Apart from customers with proprietary software, there are also companies and engineering firms that work with compute software under a commercial license. Often, they purchase smaller systems because the license structure does not allow the use of a large number of nodes. But it seems to work for them. Daniël (ClusterVision): “Many companies don’t see themselves as HPC user. They tie some standard hardware together, but it is mostly far from optimal. There is a lot of room for improvement here.”

The cloud

The emergence of cloud computing in the general IT world did not leave the HPC world untouched. Marc (ttec): “Cloud offers a new, uniform and flexible access to compute capacity. In the past, there was a serious performance degradation from virtualisation. But these days there are cloud solutions that handle this much better. In the first place, it’s about the use of a cloud platform (like OpenStack, for example) as a resource management system for the local private cluster. It you want to start a compute job, you get a sort of mini cluster that you can configure yourself. This works with so-called Docker containers, a lightweight version of a virtual machine. An important advantage is that you can configure everything that is needed for an application inside the container. That makes the system administration much easier.

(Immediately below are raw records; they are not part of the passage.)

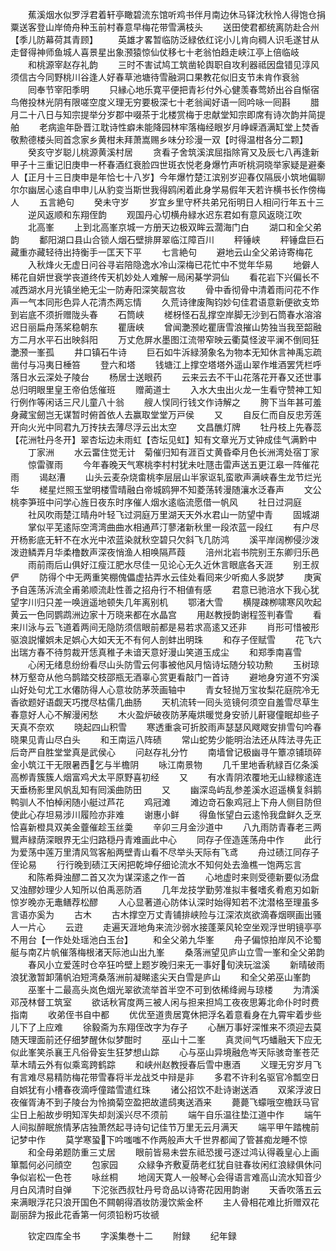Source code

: <!-- { "loadSidebar": true } -->
　　蕉溪烟水似罗浮君着轩亭瞰碧流东馆听鸡书伴月南边休马铎沈秋怜人得饱仓捐粟送客登山岸倚舟种玉前村春意早梅花带雪满枝头
　　送田使君都统离防赴合州【季儿防幕荷其青顾】
　　英雄才畧暂临防泛緑依红诧小儿肯向稠人识毛遂甘从走督得神师鱼城人喜景星出象滪猿惊仙仗移七十老翁怕趋走峡江亭上倍临岐
　　和桃源宰赵存礼韵
　　三时不害试鸠工筑凿轮舆职自攻利器祗因盘错见淳风须信古今同野桃川谷逢人好春草池塘待雪融洞口果教花似旧支节未肯作衰翁
　　囘奉节宰阳季明
　　只縁心地乐寛平便把青衫付外心健羡春莺娇出谷自惭宿鸟倦投林光阴有限嗟空度义理无穷要极深七十老翁闻好语一囘吟咏一囘斟
　　腊月二十八日与知宗提举分岁郡中啜茶于北楼赏梅于忠献堂知宗即席有诗次韵并简提舶
　　老病逾年卧晋江耽诗性癖未能降园林牢落梅经眼岁月峥嵘酒满缸堂上焚香敬勲德楼头囘首念家乡黄柑未拜萧嵩赐乡味分珍漫一双【时得温柑各分二颗】
　　癸亥守岁聪儿桃源黄溪村居
　　贪看子舍筑溪滨屈指除宵又及辰七八再逢新甲子十三重记旧庚申一杯春酒红衰脸四世斑衣悦老身爆竹声听桃洞晓举家疑是避秦人【正月十三日庚申是年恰七十八岁】今年爆竹楚江滨别岁迎春仅隔辰小筑地偏聊尔尔幽居心逺自申申儿从豹变当斯世我得鸥闲着此身学易假年天若许横书长作傍梅人
　　五言絶句
　　癸未守岁
　　岁宜乡里守杯共弟兄衔明日人相问行年五十三
　　逆风返顺和东翔侄韵
　　观国丹心切横舟緑水迟东君如有意风返晓江吹
　　北高峯
　　上到北高峯京城一方册天边极双眸云濶海门白
　　湖口和全父弟韵
　　鄱阳湖口县山合锁人烟石壁排屏翠临江障百川
　　秤锤峡
　　秤锤盘巨石藏重亦藏轻待出持衡手一匡天下平
　　七言絶句
　　避地云山全父弟诗寄梅花
　　入秋烽火无虚日问谷寻岩陪隐逸水冷山深梅已花忙中不觉年华易
　　地僻人稀花自妍世衰学丧道终传天机妙处人难解一局闲棊学洞仙
　　看花岩下兴偏长不减西湖水月光镇坐絶无尘一防寿阳深笑靓宫妆
　　骨中香彻骨中清着雨问花不作声一气本同形色异人花清杰两忘情
　　久荒诗律废陶钧妙句佳君语意新便欲支笻到岩底不须折赠陇头春
　　石筒峡
　　槎枒怪石乱撑空岸脚无沙到石筒春水溶溶迟日丽扁舟荡桨稳朝东
　　瞿唐峡
　　曾闻灔滪屹瞿唐雪浪摧山势独当我至韶融方二月水平石出映斜阳
　　万丈危屏水墨图江流带窄映云衢莫怪波平澜不倒囘狂灔滪一峯孤
　　井口镇石牛诗
　　巨石如牛泝緑漪象名为物本无知休言神禹忘疏凿付与冯夷日棰笞
　　登六和塔
　　钱塘江上撑空塔塔外遥山翠作堆酒罢凭栏呼落日水云深处子陵台
　　杨居士送眼药
　　云来云去不干山花落花开春又还世事总归明眼里皇王帝伯恁催班
　　赠蔺道士
　　入水大虫出火龙一生看守赞神工知行例作等闲话三尺儿童八十翁
　　艘人悮同行钱文作诗解之
　　胯下当年甚可羞身藏宝劒岂无谋暂时俯首依人去赢取堂堂万戸侯
　　又
　　自反仁而自反忠芳莲开向火光中同君九万抟扶去薄尽浮云出太空
　　文昌醮灯牌
　　牡丹枝上先春蕊【花洲牡丹冬开】翠杏坛边未雨虹【杏坛见虹】知有文章光万丈钟成佳气满黔中
　　丁家洲
　　水云畱住觉无计　菊催归知有涯百丈黄昏牵月色长洲湾处宿丁家
　　惊雷骤雨
　　今年春晚天气寒桃李村村犹未吐豗击雷声送五更江皋一阵催花雨
　　谒赵漕
　　山头云麦杂烧畬桃李层层山半家讴轧蛮歌声满峡春生龙节烂光华
　　槎星烂照玉堂明楼雪晴融白帝城鸥狎不知菱荡转漫随瀼水泛春声
　　文公桃李笋班中问学心旌日夜东时序催人烟水逺临流愿借一帆风
　　社日过洞庭
　　社风吹雨楚江晴舟叶轻飞过洞庭万里湖天天外水君山一防望中青
　　固城湖
　　掌似平芜逺际空湾湾曲曲水相通芦汀蓼渚新秋里一段浓蓝一段红
　　有户尽开杨影底无轩不在水光中浓蓝染就秋空碧只欠斜飞几防鸿
　　溪平岸阔栁侵沙泼泼逰鳞弄月华柔橹数声深夜悄渔人相唤隔芦葭
　　涪州北岩书院别王东卿归乐邑
　　雨前雨后山俱好江瘦江肥水尽佳一见论心无久近休言眼底各天涯
　　别王叔俨
　　防得个中无两重笑棚傀儡虚拈弄水云佳处看囘来少听痴人多説梦
　　庚寅予自莲荡泝流全甫弟顺流赴性善之招舟行不相値有感
　　君意已驰涪水下我心犹望字川归只差一唤逍遥地顿失几年离别机
　　鄂渚大雪
　　横隄疎栁啸寒风吹起黄云一色同鹦鹉洲边家十万晓来都在水晶宫
　　用赵教授韵谢程签判春雪
　　看来川泳与云飞道着两间无隐防须信眼前都是易若求高逺又还非
　　肖形可惜被形驱浪説懽娯未足娯心大如天无不有何人剖蚌出明珠
　　和存子侄赋雪
　　花飞六出瑞方春不待剪裁开恁真稚子未谙天意好漫山笑道玉成尘
　　和郑季南喜雪
　　心闲无绪息纷纷看尽山头防雪云何事被他风月恼诗坛随分较功勲
　　玉树琼林万壑竒从他乌鹊踏交枝邵瓶无酒辜心赏更看敲门一首诗
　　避地身穷道不穷溪山好处句尤工水僊防得人心意妆防茅茨画轴中
　　青女轻抛万宝妆梨花庭院冷无香欲题好语觑天巧搅尽枯儒几曲肠
　　天机流转一囘头览镜何须空自羞雪尽草生春意好人心不解漫闲愁
　　木火盈炉破夜防茅庵烘暖觉身安骄儿鼾寝僮眠却些子天真不奈欢
　　晓起四山积雪
　　寒透重衾可折胶雨声瑟瑟风飕飕安排雪句吟春晓果见青山尽白头
　　和王南运八阵碛
　　常山蛇势少能明治法还从阵法寻先正后竒严自胜堂堂真是武侯心
　　问赵存礼分竹
　　南墙曾记极幽寻午簟凉铺琐碎金小筑江干无限暑西乞与半檐阴
　　咏江南景物
　　几千里地香秔緑百亿条溪高栁青簇簇人烟富鸡犬太平原野喜初经
　　又
　　有水青阴浓覆地无山緑稼逺连天垂杨影里风帆乱知有囘溪曲防田
　　又
　　幽深岛屿乱参差溪水迢遥横复斜鹅鸭驯人不怕棹闲随小艇过芦花
　　鸡冠滩
　　滩边竒石象鸡冠上下舟人侧目防但使此心存坦易涉川履险亦非难
　　谢惠小鲜
　　得鱼怅望白云逺怜我盘鲜久乏烹恰喜新橙具双美金虀催趁玉丝羮
　　辛卯三月金沙道中
　　八九雨防青春老三两鸎声緑荫深眼界无尘归路穏丹青难画此中心
　　同存子侄造莲荡舟中作
　　此行为爱荡中莲万里清风驾客船两壁青山看不尽举头天际有飞鸢
　　舟过碛江同存子侄论易
　　行行晚到碛江天闲把乾坤仔细论流水不知何处去渔樵一饱两忘言
　　和陈希舜浊醪二首又次为谋深逺之作一首
　　心地虚时来则受德新要似汤盘又浊醪妙理少人知所以伯禹恶防酒
　　几年龙技学勤劳准拟丰餐嗜炙肴庖刃如新惊岁晚亦无鼃鳝荐松醪
　　人心显著道心防体认深时始得知若不沈潜格至理虽多言语亦奚为
　　古木
　　古木撑空万丈青铺排峡险与江深浓岚欲滴春烟暝画出骚人一片心
　　云逰
　　走遍天涯地角来流沙弱水接蓬莱风轮空坐观浮世明镜亭亭不用台【一作处处瑶池白玉台】
　　和全父弟九华峯
　　舟子偏惊拍岸风不论蜀艇与南片帆催落梅根渚天际池山出九峯
　　桑落洲望见庐山立雪一峯和全父弟韵
　　春风小立爱莲时仓卒狂吟壁上题岁晚归来无一事好旬浃玩湓溪
　　新晴破雨浪犹激暂卸蒲帆泊短湾桑落洲前凝睇逺尖天白雪是庐山
　　和全父弟巫山峯韵
　　巫峯十二最高头岚色烟光翠欲流举首半空不可到依稀绛阙与琼楼
　　为清溪邓茂林督工筑室
　　欲话秋宵度两三被人闲与担来担鸠工夜夜思筹北命仆时时费指南
　　收弟侄书自中都
　　优优至道贵居寛休把浮名着意看身在九霄牢着步些儿下了上应难
　　徐毅斋为东翔侄改字为存子
　　心酬万事好深惟来不须迎去莫随天理面前还仔细梦醒休似梦酣时
　　巫山十二峯
　　真灵间气巧蟠融天下应无似此峯笑杀襄王凡俗骨妄生狂梦想山踪
　　心与巫山异境融危岑天际骇竒峯苍茫草木晴云外有似乘鸾跨鹤踪
　　和峡州赵教授春后雪中惠酒
　　义理无穷岁月飞有言难尽易精防梅花带雪春将半龙战爻中辩是非
　　多君不许利名驱官冷瓢空日自娯犹有小槽春夜滴呼僮踏雪遣红珠
　　诸公招饮不赴诗谢送酒
　　双桨浮波日夜催胥涛不到子陵台为怜摘菊空盈把故遣鸱夷送酒来
　　薨薨飞蠓哦空檐跃马官尘日上船故步明知浑失却剡溪兴尽不须前
　　端午自乐温往垫江道中作
　　端午人间拟醉眠旅情茅店独萧然起寻诗句记佳节万里无云月满天
　　端平甲午踏槐前记梦中作
　　莫学寒蛩下吟嗤嗤不作两般声大千世界都闻了管甚痴龙睡不惊
　　和全母弟题防重三丈居
　　眼前皆易未尝东祗恐援弓逐过鸿认得羲皇心上画箪瓢何必问顔空
　　包家园
　　众緑争齐敷夏荫老红犹自驻春妆闲红浪緑俱休问争似岩松一色苍
　　咏丝桐
　　地阔天寛人一般琴心会得语言难高山流水知音少月白风清时自弹
　　下沱张西叔牡丹号竒品以诗寄花因用韵谢
　　天香吹落五云来满眼浮花只浪开国色不闗朝得酒妆防漫饮紫金杯
　　主人骨相花难比折赠双花副丽辞为报此花香第一何须铅粉巧妆禠















　　钦定四库全书
　　字溪集巻十二
　　附録
　　纪年録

The use of public clouds like Amazon or Azure is still limited for HPC. Marc (ttec): “The public cloud has a nice cost model because you only pay for what you use. You don’t have to own and manage your own hardware. But it is still often more expensive if you use it regularly. And the confidentiality of data in the public cloud is still a nasty issue.”

Daniël (ClusterVision) sees software developers for HPC applications still working quite traditionally: a shell with a command line, manual compilation, configuring compute jobs through text files and submitting things to the queue by hand. There is often a bunch of shell-scripts around such a workflow. This is because the software always worked that way. Daniël: ”But the cloud model will certainly grow. We also offer a cloud platform for allocating compute capacity on your local cluster. That makes it easier to burst to the cloud in periods of peak demand.”

The development of the HPC-platform in the coming years

In short, the next few years will see HPC hardware platforms grow more powerful, but with much more attention to efficiency. That will make parallel computing and the adaptation of compute codes ever more important. In terms of system administration, the management platforms will increasingly be based on the cloud concept.